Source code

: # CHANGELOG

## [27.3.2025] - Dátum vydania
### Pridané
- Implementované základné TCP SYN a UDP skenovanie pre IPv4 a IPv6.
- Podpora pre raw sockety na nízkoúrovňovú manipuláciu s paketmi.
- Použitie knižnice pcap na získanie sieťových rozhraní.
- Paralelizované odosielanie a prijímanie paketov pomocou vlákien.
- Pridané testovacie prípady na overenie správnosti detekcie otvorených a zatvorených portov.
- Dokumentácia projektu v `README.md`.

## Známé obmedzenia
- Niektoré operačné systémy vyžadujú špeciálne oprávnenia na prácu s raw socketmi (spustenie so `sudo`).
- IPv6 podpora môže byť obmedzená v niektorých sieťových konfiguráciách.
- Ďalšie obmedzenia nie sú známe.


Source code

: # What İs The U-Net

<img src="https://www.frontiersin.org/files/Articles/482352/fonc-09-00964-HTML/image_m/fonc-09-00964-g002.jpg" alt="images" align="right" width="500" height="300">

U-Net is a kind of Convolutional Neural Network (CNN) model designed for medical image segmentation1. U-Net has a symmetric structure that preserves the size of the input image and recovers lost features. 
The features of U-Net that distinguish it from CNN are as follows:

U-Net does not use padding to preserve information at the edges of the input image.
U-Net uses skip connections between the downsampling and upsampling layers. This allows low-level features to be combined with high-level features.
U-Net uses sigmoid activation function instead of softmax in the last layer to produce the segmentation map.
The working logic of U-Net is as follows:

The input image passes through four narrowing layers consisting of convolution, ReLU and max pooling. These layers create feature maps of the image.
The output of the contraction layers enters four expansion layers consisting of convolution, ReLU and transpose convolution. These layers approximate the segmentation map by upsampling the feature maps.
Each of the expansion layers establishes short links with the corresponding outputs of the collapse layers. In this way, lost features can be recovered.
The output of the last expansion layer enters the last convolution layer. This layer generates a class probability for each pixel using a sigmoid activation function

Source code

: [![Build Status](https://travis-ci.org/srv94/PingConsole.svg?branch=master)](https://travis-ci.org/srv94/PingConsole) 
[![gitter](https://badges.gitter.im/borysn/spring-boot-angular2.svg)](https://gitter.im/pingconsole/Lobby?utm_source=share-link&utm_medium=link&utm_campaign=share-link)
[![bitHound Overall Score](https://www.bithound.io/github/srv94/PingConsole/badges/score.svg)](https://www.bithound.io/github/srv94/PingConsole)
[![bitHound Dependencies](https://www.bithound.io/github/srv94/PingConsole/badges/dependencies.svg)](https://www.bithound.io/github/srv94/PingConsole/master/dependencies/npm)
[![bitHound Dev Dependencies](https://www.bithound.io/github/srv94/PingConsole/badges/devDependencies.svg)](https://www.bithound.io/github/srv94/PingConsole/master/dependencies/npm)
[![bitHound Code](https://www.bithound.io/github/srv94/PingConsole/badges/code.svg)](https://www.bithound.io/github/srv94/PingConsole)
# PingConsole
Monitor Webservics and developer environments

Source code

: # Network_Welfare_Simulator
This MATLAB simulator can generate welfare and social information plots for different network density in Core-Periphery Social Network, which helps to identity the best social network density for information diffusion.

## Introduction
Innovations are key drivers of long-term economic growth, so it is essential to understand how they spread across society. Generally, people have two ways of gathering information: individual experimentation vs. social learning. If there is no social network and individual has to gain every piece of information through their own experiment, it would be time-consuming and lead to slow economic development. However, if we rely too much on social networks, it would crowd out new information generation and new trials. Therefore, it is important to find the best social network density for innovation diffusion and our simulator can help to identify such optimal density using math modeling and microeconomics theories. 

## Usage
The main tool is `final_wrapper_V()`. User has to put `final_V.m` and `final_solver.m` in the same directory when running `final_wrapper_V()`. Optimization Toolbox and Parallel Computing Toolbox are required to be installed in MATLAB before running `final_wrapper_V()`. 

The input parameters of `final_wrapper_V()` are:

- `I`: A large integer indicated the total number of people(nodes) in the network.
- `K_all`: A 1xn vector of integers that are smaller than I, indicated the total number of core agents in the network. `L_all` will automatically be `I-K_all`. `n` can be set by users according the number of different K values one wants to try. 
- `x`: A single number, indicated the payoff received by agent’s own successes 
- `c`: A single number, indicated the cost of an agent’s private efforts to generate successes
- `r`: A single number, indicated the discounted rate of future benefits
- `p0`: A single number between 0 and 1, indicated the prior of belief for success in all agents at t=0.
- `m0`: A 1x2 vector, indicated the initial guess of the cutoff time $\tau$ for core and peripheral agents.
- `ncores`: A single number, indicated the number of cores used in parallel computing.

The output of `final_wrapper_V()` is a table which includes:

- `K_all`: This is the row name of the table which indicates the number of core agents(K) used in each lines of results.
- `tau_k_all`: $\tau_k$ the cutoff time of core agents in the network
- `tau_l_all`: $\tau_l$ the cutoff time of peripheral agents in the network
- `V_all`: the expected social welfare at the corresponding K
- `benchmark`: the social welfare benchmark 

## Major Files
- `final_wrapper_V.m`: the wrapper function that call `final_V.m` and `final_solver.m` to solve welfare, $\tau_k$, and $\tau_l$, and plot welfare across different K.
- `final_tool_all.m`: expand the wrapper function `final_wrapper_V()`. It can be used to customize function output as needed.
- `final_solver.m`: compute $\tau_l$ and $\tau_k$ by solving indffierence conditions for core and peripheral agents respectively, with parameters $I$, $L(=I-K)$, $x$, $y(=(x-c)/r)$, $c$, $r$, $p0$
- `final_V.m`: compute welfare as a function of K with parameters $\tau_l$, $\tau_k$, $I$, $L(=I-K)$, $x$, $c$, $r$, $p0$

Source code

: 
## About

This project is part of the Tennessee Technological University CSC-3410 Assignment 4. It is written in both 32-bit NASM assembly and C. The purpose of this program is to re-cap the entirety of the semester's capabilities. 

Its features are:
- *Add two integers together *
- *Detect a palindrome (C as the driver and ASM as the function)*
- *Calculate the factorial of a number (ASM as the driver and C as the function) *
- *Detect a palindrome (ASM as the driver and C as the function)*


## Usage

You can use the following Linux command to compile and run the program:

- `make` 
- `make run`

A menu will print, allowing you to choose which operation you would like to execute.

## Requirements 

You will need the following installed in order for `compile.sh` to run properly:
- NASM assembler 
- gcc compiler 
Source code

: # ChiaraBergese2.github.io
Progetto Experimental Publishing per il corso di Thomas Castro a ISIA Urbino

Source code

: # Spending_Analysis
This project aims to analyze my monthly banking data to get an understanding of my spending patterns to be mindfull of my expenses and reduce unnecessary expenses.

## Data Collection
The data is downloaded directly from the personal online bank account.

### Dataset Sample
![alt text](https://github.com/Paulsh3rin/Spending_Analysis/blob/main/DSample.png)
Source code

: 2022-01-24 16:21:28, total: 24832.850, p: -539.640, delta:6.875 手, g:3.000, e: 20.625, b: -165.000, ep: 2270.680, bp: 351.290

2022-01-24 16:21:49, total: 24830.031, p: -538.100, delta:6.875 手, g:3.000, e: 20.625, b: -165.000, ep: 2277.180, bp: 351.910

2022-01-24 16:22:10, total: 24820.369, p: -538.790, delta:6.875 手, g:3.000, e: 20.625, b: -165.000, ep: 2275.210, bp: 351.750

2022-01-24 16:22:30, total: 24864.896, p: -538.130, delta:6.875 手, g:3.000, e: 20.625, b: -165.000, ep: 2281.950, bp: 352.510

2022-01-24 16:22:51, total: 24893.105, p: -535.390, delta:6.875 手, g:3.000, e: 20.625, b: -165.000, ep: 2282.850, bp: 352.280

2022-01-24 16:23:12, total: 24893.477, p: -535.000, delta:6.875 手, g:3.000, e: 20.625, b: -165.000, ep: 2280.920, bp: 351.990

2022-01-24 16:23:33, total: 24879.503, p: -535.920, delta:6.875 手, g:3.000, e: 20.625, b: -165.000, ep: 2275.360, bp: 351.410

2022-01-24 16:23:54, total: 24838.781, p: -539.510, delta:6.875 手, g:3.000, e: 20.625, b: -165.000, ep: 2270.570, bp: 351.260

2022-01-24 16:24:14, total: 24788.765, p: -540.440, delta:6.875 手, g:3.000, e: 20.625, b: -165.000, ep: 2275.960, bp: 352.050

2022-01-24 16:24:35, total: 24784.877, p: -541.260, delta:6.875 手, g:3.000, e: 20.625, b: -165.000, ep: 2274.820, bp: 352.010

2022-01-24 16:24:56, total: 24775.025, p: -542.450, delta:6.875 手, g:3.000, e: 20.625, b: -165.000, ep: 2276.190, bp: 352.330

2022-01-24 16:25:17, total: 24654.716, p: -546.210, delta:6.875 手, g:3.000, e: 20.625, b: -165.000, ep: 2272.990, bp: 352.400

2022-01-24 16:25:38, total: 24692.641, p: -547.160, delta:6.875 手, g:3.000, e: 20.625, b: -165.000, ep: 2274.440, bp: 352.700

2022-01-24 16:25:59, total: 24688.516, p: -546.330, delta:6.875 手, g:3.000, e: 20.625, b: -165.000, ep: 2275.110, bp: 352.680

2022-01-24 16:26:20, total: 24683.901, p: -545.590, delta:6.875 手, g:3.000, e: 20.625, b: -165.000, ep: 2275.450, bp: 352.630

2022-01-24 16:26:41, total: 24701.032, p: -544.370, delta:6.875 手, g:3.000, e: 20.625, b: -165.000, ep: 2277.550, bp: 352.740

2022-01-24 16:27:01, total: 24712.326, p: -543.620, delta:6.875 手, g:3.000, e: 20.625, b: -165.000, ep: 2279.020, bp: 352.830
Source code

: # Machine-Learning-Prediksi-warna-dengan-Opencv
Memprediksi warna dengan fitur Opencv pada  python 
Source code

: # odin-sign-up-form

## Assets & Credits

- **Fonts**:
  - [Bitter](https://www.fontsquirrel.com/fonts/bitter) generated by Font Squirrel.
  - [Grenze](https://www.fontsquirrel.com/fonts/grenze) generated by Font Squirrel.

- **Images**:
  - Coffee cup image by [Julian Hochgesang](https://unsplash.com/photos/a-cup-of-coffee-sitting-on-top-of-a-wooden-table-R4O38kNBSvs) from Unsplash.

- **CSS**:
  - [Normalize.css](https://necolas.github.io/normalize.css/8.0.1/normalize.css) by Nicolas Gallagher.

■ ■ ■

**Requirement:** Word for word, reproduce the lines of the listing from the first one through the line containing "U-Net uses sigmoid", and no more.

**Reply:**
Source code

: # CHANGELOG

## [27.3.2025] - Dátum vydania
### Pridané
- Implementované základné TCP SYN a UDP skenovanie pre IPv4 a IPv6.
- Podpora pre raw sockety na nízkoúrovňovú manipuláciu s paketmi.
- Použitie knižnice pcap na získanie sieťových rozhraní.
- Paralelizované odosielanie a prijímanie paketov pomocou vlákien.
- Pridané testovacie prípady na overenie správnosti detekcie otvorených a zatvorených portov.
- Dokumentácia projektu v `README.md`.

## Známé obmedzenia
- Niektoré operačné systémy vyžadujú špeciálne oprávnenia na prácu s raw socketmi (spustenie so `sudo`).
- IPv6 podpora môže byť obmedzená v niektorých sieťových konfiguráciách.
- Ďalšie obmedzenia nie sú známe.


Source code

: # What İs The U-Net

<img src="https://www.frontiersin.org/files/Articles/482352/fonc-09-00964-HTML/image_m/fonc-09-00964-g002.jpg" alt="images" align="right" width="500" height="300">

U-Net is a kind of Convolutional Neural Network (CNN) model designed for medical image segmentation1. U-Net has a symmetric structure that preserves the size of the input image and recovers lost features. 
The features of U-Net that distinguish it from CNN are as follows:

U-Net does not use padding to preserve information at the edges of the input image.
U-Net uses skip connections between the downsampling and upsampling layers. This allows low-level features to be combined with high-level features.
U-Net uses sigmoid activation function instead of softmax in the last layer to produce the segmentation map.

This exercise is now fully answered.